(Dataset entries begins)

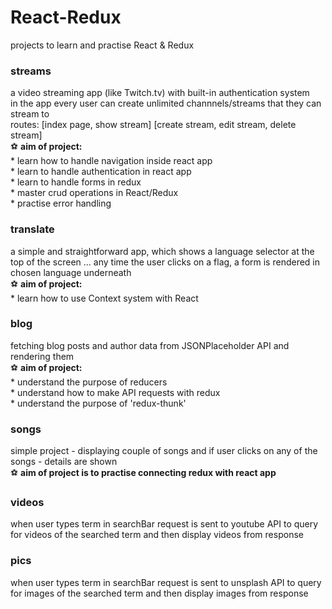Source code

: # React-Redux
projects to learn and practise React &amp; Redux

### streams
  a video streaming app (like Twitch.tv) with built-in authentication system<br />
  in the app every user can create unlimited channnels/streams that they can stream to<br />
  routes: [index page, show stream] [create stream, edit stream, delete stream]<br />
    ⚽️ **aim of project:**<br />
        * learn how to handle navigation inside react app<br />
        * learn to handle authentication in react app<br />
        * learn to handle forms in redux<br />
        * master crud operations in React/Redux<br />
        * practise error handling<br />

### translate
  a simple and straightforward app, which shows a language selector at the top of the screen ...
  any time the user clicks on a flag, a form is rendered in chosen language underneath<br />
    ⚽️ **aim of project:**<br />
      * learn how to use Context system with React<br />

### blog
  fetching blog posts and author data from JSONPlaceholder API and rendering them<br />
    ⚽️ **aim of project:**<br />
        * understand the purpose of reducers<br />
        * understand how to make API requests with redux<br />
        * understand the purpose of 'redux-thunk'<br />

### songs
  simple project - displaying couple of songs and if user clicks on any of
  the songs - details are shown<br />
    ⚽️ **aim of project is to practise connecting redux with react app**

### videos
  when user types term in searchBar request is sent to youtube API to query for
  videos of the searched term and then display videos from response

### pics
  when user types term in searchBar request is sent to unsplash API to query for
  images of the searched term and then display images from response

(Dataset entries ends)

Give the number of lines in the material above where the word "practise" appears, without any other words.

-- Completed task --
3